Bruce Bennett has been the primary contributor to Mad About Movies since it began in 2003. He is an award winning film and theater critic who, since 2000, has been writing a weekly column in The Spectrum daily newspaper in southern Utah as well as serving as a contributing editor of “The Independent,” a monthly entertainment magazine. He is also the co-host of “Film Fanatics” a movie review show which earned a Telly in 2009. Bruce is also a featured contributor at:

His motto: "I see bad movies so you don't have to."

Now You See Me

Hints at memorable illusion
Last weekend brought a welcome respite from the typical summer blockbuster fare.
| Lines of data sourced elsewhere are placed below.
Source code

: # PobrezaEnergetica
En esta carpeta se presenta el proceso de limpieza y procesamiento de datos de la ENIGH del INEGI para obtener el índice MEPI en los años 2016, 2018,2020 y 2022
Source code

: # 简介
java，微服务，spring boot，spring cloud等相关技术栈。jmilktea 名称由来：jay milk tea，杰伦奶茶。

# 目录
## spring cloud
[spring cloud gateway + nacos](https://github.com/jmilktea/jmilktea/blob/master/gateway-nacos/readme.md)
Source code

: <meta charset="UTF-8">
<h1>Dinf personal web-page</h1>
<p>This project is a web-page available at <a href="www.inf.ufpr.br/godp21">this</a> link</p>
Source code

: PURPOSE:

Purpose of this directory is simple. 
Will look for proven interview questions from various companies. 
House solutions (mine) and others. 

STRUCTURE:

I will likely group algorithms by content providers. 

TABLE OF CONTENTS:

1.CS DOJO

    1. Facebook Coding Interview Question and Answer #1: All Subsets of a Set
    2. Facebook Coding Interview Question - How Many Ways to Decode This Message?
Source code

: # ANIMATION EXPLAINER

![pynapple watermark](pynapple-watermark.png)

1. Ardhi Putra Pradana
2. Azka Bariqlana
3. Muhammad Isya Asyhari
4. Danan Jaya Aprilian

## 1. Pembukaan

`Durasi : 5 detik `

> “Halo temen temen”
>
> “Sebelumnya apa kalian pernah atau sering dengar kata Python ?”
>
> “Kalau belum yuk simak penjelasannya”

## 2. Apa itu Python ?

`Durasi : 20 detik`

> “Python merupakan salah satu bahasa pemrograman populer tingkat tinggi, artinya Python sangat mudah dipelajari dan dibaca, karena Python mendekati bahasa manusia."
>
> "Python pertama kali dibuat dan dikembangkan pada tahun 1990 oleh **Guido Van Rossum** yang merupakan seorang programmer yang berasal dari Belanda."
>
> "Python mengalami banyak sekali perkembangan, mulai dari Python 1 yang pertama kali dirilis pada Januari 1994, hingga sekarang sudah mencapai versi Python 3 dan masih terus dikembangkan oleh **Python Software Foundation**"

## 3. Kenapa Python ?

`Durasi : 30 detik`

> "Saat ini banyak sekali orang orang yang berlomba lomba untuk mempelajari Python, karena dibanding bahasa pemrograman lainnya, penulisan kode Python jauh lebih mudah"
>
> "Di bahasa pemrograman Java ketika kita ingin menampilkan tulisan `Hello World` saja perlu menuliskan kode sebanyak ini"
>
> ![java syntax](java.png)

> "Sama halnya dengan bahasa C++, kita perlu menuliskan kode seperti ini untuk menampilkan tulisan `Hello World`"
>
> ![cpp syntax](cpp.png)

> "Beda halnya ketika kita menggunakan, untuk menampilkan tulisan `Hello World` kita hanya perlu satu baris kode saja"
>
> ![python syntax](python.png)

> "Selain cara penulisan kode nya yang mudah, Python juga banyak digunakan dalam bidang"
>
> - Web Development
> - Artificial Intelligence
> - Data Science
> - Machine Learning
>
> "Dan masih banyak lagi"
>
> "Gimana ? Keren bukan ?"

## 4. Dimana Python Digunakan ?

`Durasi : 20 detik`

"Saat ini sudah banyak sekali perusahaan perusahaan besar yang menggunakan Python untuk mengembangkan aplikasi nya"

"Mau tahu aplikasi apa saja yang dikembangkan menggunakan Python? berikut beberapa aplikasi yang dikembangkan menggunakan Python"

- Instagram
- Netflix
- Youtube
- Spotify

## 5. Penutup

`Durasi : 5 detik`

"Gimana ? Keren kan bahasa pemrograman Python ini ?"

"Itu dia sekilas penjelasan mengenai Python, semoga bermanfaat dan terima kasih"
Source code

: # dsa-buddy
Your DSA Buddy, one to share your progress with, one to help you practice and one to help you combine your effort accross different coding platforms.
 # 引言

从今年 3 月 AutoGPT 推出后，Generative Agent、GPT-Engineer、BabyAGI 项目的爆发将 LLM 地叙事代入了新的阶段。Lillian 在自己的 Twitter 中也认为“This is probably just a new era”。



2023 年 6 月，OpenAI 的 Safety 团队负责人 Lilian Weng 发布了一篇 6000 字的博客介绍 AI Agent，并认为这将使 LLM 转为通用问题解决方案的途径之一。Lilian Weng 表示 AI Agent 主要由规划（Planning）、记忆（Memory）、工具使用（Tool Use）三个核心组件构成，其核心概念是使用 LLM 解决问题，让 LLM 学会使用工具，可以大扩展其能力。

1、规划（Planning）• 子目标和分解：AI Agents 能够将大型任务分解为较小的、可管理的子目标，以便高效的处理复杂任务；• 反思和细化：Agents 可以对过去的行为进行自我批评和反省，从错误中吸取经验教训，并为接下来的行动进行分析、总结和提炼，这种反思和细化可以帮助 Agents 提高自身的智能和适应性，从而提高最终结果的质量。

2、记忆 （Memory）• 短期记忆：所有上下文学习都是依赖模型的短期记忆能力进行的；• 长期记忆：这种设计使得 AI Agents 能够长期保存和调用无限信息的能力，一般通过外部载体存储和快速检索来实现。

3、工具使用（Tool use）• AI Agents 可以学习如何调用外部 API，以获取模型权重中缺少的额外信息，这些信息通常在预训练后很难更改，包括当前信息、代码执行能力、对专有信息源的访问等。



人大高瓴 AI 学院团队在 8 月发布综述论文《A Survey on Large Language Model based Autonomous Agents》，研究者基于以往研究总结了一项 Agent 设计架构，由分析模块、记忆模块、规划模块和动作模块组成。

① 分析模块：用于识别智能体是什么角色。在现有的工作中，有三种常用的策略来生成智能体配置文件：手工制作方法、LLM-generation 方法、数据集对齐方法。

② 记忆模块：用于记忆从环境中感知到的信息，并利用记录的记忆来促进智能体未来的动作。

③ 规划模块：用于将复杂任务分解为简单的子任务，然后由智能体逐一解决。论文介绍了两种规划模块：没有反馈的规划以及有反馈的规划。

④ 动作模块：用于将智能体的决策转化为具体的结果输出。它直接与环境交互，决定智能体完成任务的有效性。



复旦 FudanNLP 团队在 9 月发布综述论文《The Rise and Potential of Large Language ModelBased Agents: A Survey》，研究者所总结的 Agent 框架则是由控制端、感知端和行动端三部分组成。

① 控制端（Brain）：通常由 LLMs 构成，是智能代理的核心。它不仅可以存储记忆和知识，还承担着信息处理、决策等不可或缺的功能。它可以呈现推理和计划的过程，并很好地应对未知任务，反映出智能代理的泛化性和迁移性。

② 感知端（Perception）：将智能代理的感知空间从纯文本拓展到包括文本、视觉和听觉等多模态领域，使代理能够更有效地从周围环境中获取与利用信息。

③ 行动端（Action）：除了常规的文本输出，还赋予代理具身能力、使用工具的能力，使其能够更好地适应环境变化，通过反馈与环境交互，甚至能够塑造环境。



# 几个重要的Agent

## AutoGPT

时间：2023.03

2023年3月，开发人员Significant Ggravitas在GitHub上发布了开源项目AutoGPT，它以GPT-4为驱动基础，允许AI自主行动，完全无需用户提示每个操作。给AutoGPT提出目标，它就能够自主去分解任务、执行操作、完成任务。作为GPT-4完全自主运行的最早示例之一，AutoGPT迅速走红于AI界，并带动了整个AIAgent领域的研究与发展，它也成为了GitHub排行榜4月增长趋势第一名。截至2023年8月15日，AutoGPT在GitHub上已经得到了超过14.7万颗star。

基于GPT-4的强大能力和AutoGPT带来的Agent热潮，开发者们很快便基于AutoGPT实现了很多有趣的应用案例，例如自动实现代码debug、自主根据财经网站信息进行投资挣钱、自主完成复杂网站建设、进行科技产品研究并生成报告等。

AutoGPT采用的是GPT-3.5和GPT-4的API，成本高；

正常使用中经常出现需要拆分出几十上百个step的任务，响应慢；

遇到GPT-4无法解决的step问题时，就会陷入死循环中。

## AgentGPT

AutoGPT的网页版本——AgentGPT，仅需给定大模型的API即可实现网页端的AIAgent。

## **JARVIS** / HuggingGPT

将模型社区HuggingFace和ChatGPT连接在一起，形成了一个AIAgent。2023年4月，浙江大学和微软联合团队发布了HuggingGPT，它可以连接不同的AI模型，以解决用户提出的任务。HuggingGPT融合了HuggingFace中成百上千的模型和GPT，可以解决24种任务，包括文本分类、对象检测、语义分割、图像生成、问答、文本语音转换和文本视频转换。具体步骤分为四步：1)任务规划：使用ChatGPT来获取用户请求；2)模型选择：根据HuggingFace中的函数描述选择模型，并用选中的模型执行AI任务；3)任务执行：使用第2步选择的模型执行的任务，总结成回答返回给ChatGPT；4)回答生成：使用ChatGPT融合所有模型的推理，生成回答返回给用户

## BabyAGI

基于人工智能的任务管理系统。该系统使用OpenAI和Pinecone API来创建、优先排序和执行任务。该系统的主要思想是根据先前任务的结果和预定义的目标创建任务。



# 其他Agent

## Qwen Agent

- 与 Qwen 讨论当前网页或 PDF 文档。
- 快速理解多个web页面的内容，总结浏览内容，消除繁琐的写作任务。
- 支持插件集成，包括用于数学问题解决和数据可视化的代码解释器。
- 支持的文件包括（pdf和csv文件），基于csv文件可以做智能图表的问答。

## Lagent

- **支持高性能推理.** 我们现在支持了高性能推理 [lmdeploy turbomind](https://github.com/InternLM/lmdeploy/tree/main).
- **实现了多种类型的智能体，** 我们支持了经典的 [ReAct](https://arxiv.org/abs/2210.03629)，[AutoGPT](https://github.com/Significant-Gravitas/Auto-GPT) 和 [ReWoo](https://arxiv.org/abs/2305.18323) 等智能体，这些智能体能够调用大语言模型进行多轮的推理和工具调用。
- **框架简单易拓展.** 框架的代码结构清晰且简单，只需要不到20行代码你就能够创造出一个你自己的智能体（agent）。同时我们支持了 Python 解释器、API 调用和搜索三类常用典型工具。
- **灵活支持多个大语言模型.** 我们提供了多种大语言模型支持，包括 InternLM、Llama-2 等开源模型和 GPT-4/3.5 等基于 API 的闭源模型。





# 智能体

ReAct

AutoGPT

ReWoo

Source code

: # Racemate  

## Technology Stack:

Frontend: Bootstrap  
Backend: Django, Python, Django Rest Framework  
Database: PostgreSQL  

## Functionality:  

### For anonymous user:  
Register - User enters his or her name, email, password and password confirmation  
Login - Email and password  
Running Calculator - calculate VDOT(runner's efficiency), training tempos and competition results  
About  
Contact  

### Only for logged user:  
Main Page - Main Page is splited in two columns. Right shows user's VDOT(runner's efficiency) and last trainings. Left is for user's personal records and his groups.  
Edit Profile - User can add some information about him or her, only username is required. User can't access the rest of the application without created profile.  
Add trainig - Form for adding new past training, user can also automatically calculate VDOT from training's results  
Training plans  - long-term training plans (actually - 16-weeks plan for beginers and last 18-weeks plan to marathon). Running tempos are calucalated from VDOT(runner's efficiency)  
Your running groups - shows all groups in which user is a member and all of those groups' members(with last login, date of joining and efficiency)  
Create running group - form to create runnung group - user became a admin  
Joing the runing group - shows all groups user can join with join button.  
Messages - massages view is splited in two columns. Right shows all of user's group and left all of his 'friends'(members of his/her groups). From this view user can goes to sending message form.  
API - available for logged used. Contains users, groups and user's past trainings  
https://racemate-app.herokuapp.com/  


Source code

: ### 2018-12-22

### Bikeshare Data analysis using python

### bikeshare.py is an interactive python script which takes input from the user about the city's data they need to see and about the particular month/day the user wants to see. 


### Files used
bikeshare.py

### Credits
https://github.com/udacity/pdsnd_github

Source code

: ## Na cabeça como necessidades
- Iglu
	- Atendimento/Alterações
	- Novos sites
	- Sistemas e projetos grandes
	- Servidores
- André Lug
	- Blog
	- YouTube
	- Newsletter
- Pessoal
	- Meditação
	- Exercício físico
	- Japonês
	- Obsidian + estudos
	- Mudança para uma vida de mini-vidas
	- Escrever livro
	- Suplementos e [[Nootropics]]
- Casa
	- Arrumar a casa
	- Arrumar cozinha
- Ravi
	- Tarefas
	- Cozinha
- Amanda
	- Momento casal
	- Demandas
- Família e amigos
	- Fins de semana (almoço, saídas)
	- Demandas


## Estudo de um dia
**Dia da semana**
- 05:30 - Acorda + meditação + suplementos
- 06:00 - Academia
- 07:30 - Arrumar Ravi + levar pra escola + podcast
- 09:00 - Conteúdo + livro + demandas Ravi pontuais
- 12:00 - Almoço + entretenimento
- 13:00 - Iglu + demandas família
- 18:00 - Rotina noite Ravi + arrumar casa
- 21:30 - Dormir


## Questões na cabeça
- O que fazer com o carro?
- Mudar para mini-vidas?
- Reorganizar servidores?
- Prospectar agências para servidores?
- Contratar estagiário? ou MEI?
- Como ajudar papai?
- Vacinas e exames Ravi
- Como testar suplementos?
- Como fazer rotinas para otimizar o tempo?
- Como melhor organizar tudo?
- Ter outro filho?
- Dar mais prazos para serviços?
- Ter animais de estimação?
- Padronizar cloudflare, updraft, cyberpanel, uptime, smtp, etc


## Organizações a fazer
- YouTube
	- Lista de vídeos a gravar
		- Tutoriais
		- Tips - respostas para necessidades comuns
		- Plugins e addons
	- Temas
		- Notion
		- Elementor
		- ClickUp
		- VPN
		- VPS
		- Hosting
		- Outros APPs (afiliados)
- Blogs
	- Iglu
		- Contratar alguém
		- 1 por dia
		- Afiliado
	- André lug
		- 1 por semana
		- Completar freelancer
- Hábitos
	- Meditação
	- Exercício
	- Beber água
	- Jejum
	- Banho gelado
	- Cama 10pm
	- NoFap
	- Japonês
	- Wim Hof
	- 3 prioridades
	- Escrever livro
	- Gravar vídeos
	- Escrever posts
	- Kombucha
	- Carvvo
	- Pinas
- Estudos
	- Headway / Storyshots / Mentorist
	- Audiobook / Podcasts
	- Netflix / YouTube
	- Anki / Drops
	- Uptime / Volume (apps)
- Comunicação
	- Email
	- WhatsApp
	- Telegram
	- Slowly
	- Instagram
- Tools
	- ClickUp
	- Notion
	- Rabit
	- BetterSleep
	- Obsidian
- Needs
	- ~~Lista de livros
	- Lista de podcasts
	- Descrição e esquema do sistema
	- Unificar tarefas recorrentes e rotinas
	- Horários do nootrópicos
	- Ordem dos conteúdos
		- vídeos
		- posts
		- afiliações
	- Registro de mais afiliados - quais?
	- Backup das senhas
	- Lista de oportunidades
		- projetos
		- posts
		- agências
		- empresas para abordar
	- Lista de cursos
Not just one, but two original films arrived that were neither a sequel nor involved characters running around in capes, tights, or suits made of iron.
One of the two, “Now You See Me” is a fun magician-based heist film that features a terrific cast and an energetic, promising trailer. To fully enjoy it however, a tweaking of the film’s marketing slogan is appropriate: “If you look too close, you won’t get the answers you’re seeking.”
The journey is a fast-paced joyride with a perplexing final act that still might satisfy most audiences.
The opening moments offer breezy teases of what’s to come, as a team of various street magicians and illusionists is assembled by a mystery mastermind and made into an all-star team called “The Four Horsemen.” Isla Fisher, Jesse Eisenberg, Woody Harrelson and Dave Franco rehearse quietly for a year before performing their incredible deception before a delighted Las Vegas audience.
These early scenes are clearly reminiscent of “Ocean’s 11” film franchise (especially the first installment, which is better written and constructed in every way), but features some terrific sleight-of-hand and onstage illusions that might give David Copperfield some ideas.
Where the film begins to slide off track is when it awkwardly attempts to combine the efforts of the assigned FBI agents (Mark Ruffalo and Melanie Laurent – both excellent), the rather fuzzy involvement of a financier (Michael Caine), and a successful trade secret debunker (Morgan Freeman). Character development and any explanation of the film’s own convoluted elements evaporate rapidly, while we’ll kindly consider the plot holes as simply unexplained red herrings.
Surely the fun of any illusion does not require full disclosure, so the flaws of “Now You See Me” may not be fatal to all movie fans. There’s enough busy, cluttered style here to provide entertaining misdirection for most.
If you see only a handful of movies a year you’ll probably love it. If you see one every weekend, you’re going to demand smarter illusions than this film can muster.
Rated PG-13 for language, some action and sexual content.